If the biopsy does not show cancer, the nodule is usually monitored over time for changes. Some specialists recommend treatment with thyroid hormone to decrease the size of the nodule. If a nodule is cancerous or suspicious for cancer, or if it interferes with swallowing or breathing, it should be removed surgically.

Prevention


Adults should be screened for thyroid dysfunction, beginning at age 35 and then every five years. People with symptoms of thyroid dysfunction and those at risk may require more frequent testing.
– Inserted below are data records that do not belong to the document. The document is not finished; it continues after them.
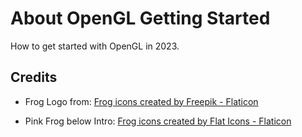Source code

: # About OpenGL Getting Started

How to get started with OpenGL in 2023.

## Credits

- Frog Logo from: <a href="https://www.flaticon.com/free-icons/frog" title="frog icons">Frog icons created by Freepik - Flaticon</a>

- Pink Frog below Intro: <a href="https://www.flaticon.com/free-icons/frog" title="frog icons">Frog icons created by Flat Icons - Flaticon</a>
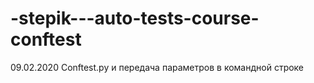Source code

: # -stepik---auto-tests-course-conftest
09.02.2020
Conftest.py и передача параметров в командной строке
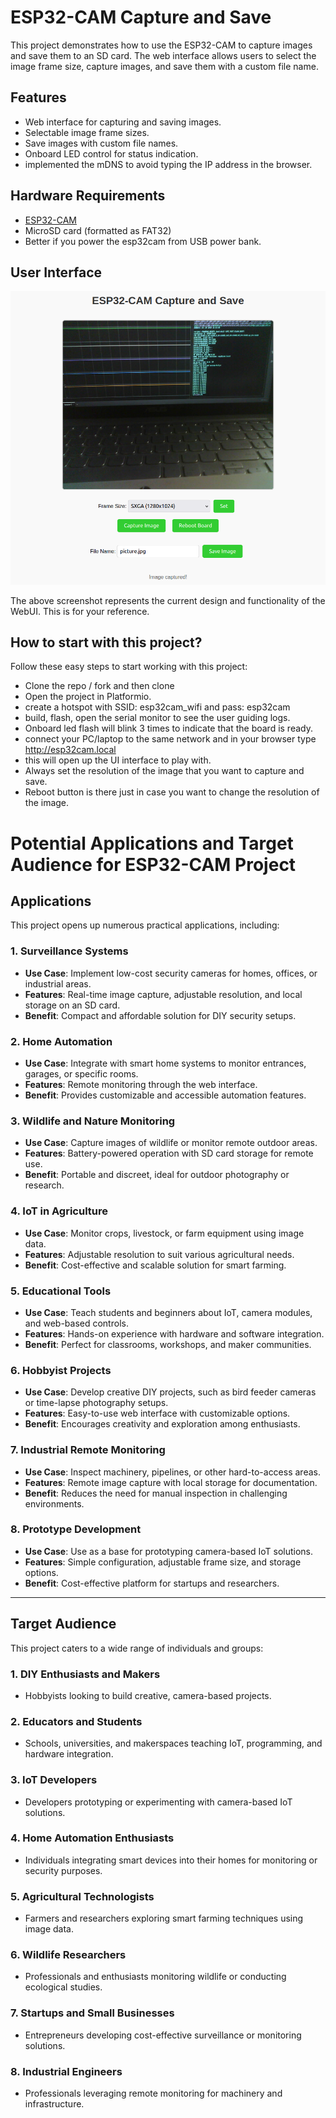 # ESP32-CAM Capture and Save

This project demonstrates how to use the ESP32-CAM to capture images and save them to an SD card. The web interface allows users to select the image frame size, capture images, and save them with a custom file name.

## Features

- Web interface for capturing and saving images.
- Selectable image frame sizes.
- Save images with custom file names.
- Onboard LED control for status indication.
- implemented the mDNS to avoid typing the IP address in the browser.

## Hardware Requirements

- [ESP32-CAM](https://www.espressif.com/en/products/hardware/esp32-cam/overview)
- MicroSD card (formatted as FAT32)
- Better if you power the esp32cam from USB power bank.

## User Interface

![WebUI](webUI.png)

The above screenshot represents the current design and functionality of the WebUI. This is for your reference.

## How to start with this project?

Follow these easy steps to start working with this project:
- Clone the repo / fork and then clone
- Open the project in Platformio.
- create a hotspot with SSID: esp32cam_wifi and pass: esp32cam
- build, flash, open the serial monitor to see the user guiding logs.
- Onboard led flash will blink 3 times to indicate that the board is ready.
- connect your PC/laptop to the same network and in your browser type http://esp32cam.local
- this will open up the UI interface to play with.
- Always set the resolution of the image that you want to capture and save.
- Reboot button is there just in case you want to change the resolution of the image.

# Potential Applications and Target Audience for ESP32-CAM Project

## Applications
This project opens up numerous practical applications, including:

### 1. **Surveillance Systems**
   - **Use Case**: Implement low-cost security cameras for homes, offices, or industrial areas.
   - **Features**: Real-time image capture, adjustable resolution, and local storage on an SD card.
   - **Benefit**: Compact and affordable solution for DIY security setups.

### 2. **Home Automation**
   - **Use Case**: Integrate with smart home systems to monitor entrances, garages, or specific rooms.
   - **Features**: Remote monitoring through the web interface.
   - **Benefit**: Provides customizable and accessible automation features.

### 3. **Wildlife and Nature Monitoring**
   - **Use Case**: Capture images of wildlife or monitor remote outdoor areas.
   - **Features**: Battery-powered operation with SD card storage for remote use.
   - **Benefit**: Portable and discreet, ideal for outdoor photography or research.

### 4. **IoT in Agriculture**
   - **Use Case**: Monitor crops, livestock, or farm equipment using image data.
   - **Features**: Adjustable resolution to suit various agricultural needs.
   - **Benefit**: Cost-effective and scalable solution for smart farming.

### 5. **Educational Tools**
   - **Use Case**: Teach students and beginners about IoT, camera modules, and web-based controls.
   - **Features**: Hands-on experience with hardware and software integration.
   - **Benefit**: Perfect for classrooms, workshops, and maker communities.

### 6. **Hobbyist Projects**
   - **Use Case**: Develop creative DIY projects, such as bird feeder cameras or time-lapse photography setups.
   - **Features**: Easy-to-use web interface with customizable options.
   - **Benefit**: Encourages creativity and exploration among enthusiasts.

### 7. **Industrial Remote Monitoring**
   - **Use Case**: Inspect machinery, pipelines, or other hard-to-access areas.
   - **Features**: Remote image capture with local storage for documentation.
   - **Benefit**: Reduces the need for manual inspection in challenging environments.

### 8. **Prototype Development**
   - **Use Case**: Use as a base for prototyping camera-based IoT solutions.
   - **Features**: Simple configuration, adjustable frame size, and storage options.
   - **Benefit**: Cost-effective platform for startups and researchers.

---

## Target Audience
This project caters to a wide range of individuals and groups:

### 1. **DIY Enthusiasts and Makers**
   - Hobbyists looking to build creative, camera-based projects.

### 2. **Educators and Students**
   - Schools, universities, and makerspaces teaching IoT, programming, and hardware integration.

### 3. **IoT Developers**
   - Developers prototyping or experimenting with camera-based IoT solutions.

### 4. **Home Automation Enthusiasts**
   - Individuals integrating smart devices into their homes for monitoring or security purposes.

### 5. **Agricultural Technologists**
   - Farmers and researchers exploring smart farming techniques using image data.

### 6. **Wildlife Researchers**
   - Professionals and enthusiasts monitoring wildlife or conducting ecological studies.

### 7. **Startups and Small Businesses**
   - Entrepreneurs developing cost-effective surveillance or monitoring solutions.

### 8. **Industrial Engineers**
   - Professionals leveraging remote monitoring for machinery and infrastructure.

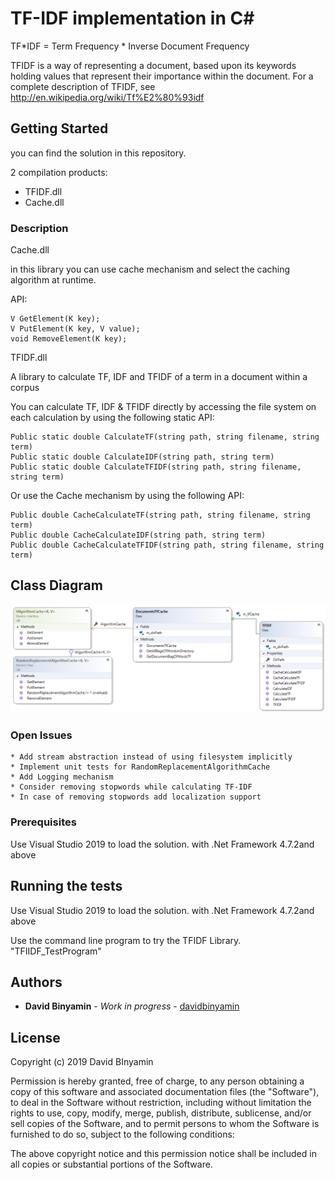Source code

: # TF-IDF implementation in C#
TF*IDF = Term Frequency * Inverse Document Frequency

TFIDF is a way of representing a document, based upon its keywords holding values that represent their importance within the document. For a complete description of TFIDF, see http://en.wikipedia.org/wiki/Tf%E2%80%93idf


## Getting Started

you can find the solution in this repository.

2 compilation products:
 * TFIDF.dll
 * Cache.dll

### Description
Cache.dll

in this library you can use cache mechanism and select the caching algorithm at runtime.

API:
	
	V GetElement(K key);
	V PutElement(K key, V value);
	void RemoveElement(K key);


TFIDF.dll

A library to calculate TF, IDF and TFIDF of a term in a document within a corpus

You can calculate TF, IDF & TFIDF directly by accessing the file system on each calculation
by using the following static API:

	Public static double CalculateTF(string path, string filename, string term)
	Public static double CalculateIDF(string path, string term)
	Public static double CalculateTFIDF(string path, string filename, string term)

Or use the Cache mechanism by using the following API:

	Public double CacheCalculateTF(string path, string filename, string term)
	Public double CacheCalculateIDF(string path, string term)
	Public double CacheCalculateTFIDF(string path, string filename, string term)


## Class Diagram
![alt text](https://github.com/davidbinyamin/TFIDF/blob/master/ClassDiagram.png)

### Open Issues
	* Add stream abstraction instead of using filesystem implicitly
	* Implement unit tests for RandomReplacementAlgorithmCache
	* Add Logging mechanism
	* Consider removing stopwords while calculating TF-IDF
	* In case of removing stopwords add localization support

### Prerequisites
Use Visual Studio 2019 to load the solution. with .Net Framework 4.7.2and above


## Running the tests

Use Visual Studio 2019 to load the solution. with .Net Framework 4.7.2and above

Use the command line program to try the TFIDF Library.
"TFIIDF_TestProgram"

## Authors

* **David Binyamin** - *Work in progress* - [davidbinyamin](https://github.com/davidbinyamin)


## License

Copyright (c) 2019 David BInyamin

Permission is hereby granted, free of charge, to any person obtaining a copy of this software and associated documentation files (the "Software"), to deal in the Software without restriction, including without limitation the rights to use, copy, modify, merge, publish, distribute, sublicense, and/or sell copies of the Software, and to permit persons to whom the Software is furnished to do so, subject to the following conditions:

The above copyright notice and this permission notice shall be included in all copies or substantial portions of the Software.

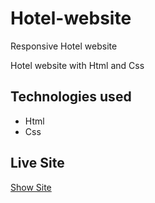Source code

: # Hotel-website
Responsive Hotel website 

 Hotel website with Html and Css

## Technologies used
* Html
* Css

## Live Site

[Show Site](https://yasin-aygl.github.io/Hotel-website/) 




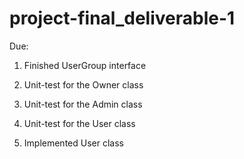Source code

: # project-final_deliverable-1

Due:

1. Finished UserGroup interface

2. Unit-test for the Owner class

3. Unit-test for the Admin class

4. Unit-test for the User class

5. Implemented User class
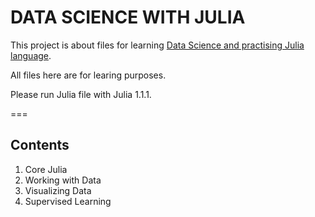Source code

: # DATA SCIENCE WITH JULIA

This project is about files for learning [Data Science and practising Julia language](https://www.crcpress.com/Data-Science-with-Julia/McNicholas-Tait/p/book/9781138499980).



All files here are for learing purposes.

Please run Julia file with Julia 1.1.1.

===

## Contents

1. Core Julia
2. Working with Data
3. Visualizing Data
4. Supervised Learning
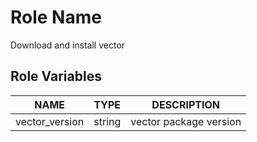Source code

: Role Name
=========

Download and install vector

Role Variables
--------------

| NAME           | TYPE   | DESCRIPTION            |
|----------------|--------|------------------------|
| vector_version | string | vector package version |


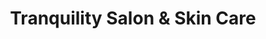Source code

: ---
title: "Tranquility Salon & Skin Care"
url: /exeter/tranquility-salon-und-skin-care/
shop: Kosmetik
---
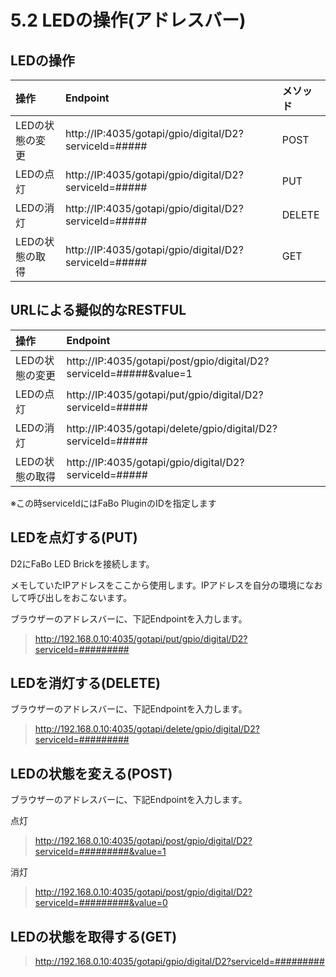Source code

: # 5.2 LEDの操作(アドレスバー)

## LEDの操作

|操作|Endpoint|メソッド|
|:--|:--|:--|
|LEDの状態の変更|http://IP:4035/gotapi/gpio/digital/D2?serviceId=#####|POST|
|LEDの点灯|http://IP:4035/gotapi/gpio/digital/D2?serviceId=#####|PUT|
|LEDの消灯|http://IP:4035/gotapi/gpio/digital/D2?serviceId=#####|DELETE|
|LEDの状態の取得|http://IP:4035/gotapi/gpio/digital/D2?serviceId=#####|GET|

## URLによる擬似的なRESTFUL

|操作|Endpoint|
|:--|:--|
|LEDの状態の変更|http://IP:4035/gotapi/post/gpio/digital/D2?serviceId=#####&value=1|
|LEDの点灯|http://IP:4035/gotapi/put/gpio/digital/D2?serviceId=#####|
|LEDの消灯|http://IP:4035/gotapi/delete/gpio/digital/D2?serviceId=#####|
|LEDの状態の取得|http://IP:4035/gotapi/gpio/digital/D2?serviceId=#####|
※この時serviceIdにはFaBo PluginのIDを指定します

## LEDを点灯する(PUT)

D2にFaBo LED Brickを接続します。

メモしていたIPアドレスをここから使用します。IPアドレスを自分の環境になおして呼び出しをおこないます。

ブラウザーのアドレスバーに、下記Endpointを入力します。

> http://192.168.0.10:4035/gotapi/put/gpio/digital/D2?serviceId=#########

## LEDを消灯する(DELETE)

ブラウザーのアドレスバーに、下記Endpointを入力します。

> http://192.168.0.10:4035/gotapi/delete/gpio/digital/D2?serviceId=#########

## LEDの状態を変える(POST)

ブラウザーのアドレスバーに、下記Endpointを入力します。

点灯
> http://192.168.0.10:4035/gotapi/post/gpio/digital/D2?serviceId=#########&value=1

消灯
> http://192.168.0.10:4035/gotapi/post/gpio/digital/D2?serviceId=#########&value=0

## LEDの状態を取得する(GET)

> http://192.168.0.10:4035/gotapi/gpio/digital/D2?serviceId=#########
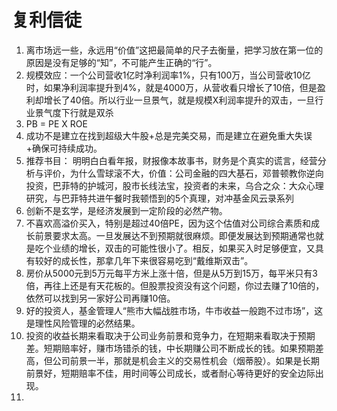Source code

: # 复利信徒

1. 离市场远一些，永远用“价值”这把最简单的尺子去衡量，把学习放在第一位的原因是没有足够的“知”，不可能产生正确的“行”。
2. 规模效应：一个公司营收1亿时净利润率1%，只有100万，当公司营收10亿时，如果净利润率提升到4%，就是4000万，从营收看只增长了10倍，但是盈利却增长了40倍。所以行业一旦景气，就是规模X利润率提升的双击，一旦行业景气度下行就是双杀
3. PB = PE X ROE
4. 成功不是建立在找到超级大牛股+总是完美交易，而是建立在避免重大失误+确保可持续成功。
5. 推荐书目： 明明白白看年报，财报像本故事书，财务是个真实的谎言，经营分析与评价，为什么雪球滚不大，价值：公司金融的四大基石，邓普顿教你逆向投资，巴菲特的护城河，股市长线法宝，投资者的未来，乌合之众：大众心理研究，与巴菲特共进午餐时我顿悟到的5个真理，对冲基金风云录系列
6. 创新不是玄学，是经济发展到一定阶段的必然产物。
7. 不喜欢高溢价买入，特别是超过40倍PE，因为这个估值对公司综合素质和成长前景要求太高。一旦发展达不到预期就很麻烦。即便发展达到预期通常也就是吃个业绩的增长，双击的可能性很小了。相反，如果买入时足够便宜，又具有较好的成长性，那拿几年下来很容易吃到“戴维斯双击”。
8. 房价从5000元到5万元每平方米上涨十倍，但是从5万到15万，每平米只有3倍，再往上还是有天花板的。但股票投资没有这个问题，你过去赚了10倍的，依然可以找到另一家好公司再赚10倍。
9. 好的投资人，基金管理人“熊市大幅战胜市场，牛市收益一般跑不过市场”，这是理性风险管理的必然结果。
10. 投资的收益长期来看取决于公司业务前景和竞争力，在短期来看取决于预期差。短期赔率好，赚市场错杀的钱，中长期赚公司不断成长的钱。如果预期差高，但公司前景一半，那就是机会主义的交易性机会（烟蒂股）。如果是长期前景好，短期赔率不佳，用时间等公司成长，或者耐心等待更好的安全边际出现。
11.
Iodine in the diet is important to thyroid hormone production. Any type of seafood is a rich source of this element. In Australia, table salt contains high levels of iodine, and Australian bakers are required to use iodised salt in bread. Therefore, further iodine supplements are not recommended: indeed, excess iodine can cause complications.

Pregnant and breast feeding women may require iodine supplementation, but should consult with a doctor.

Regular exercise is important for maintaining healthy hormone levels.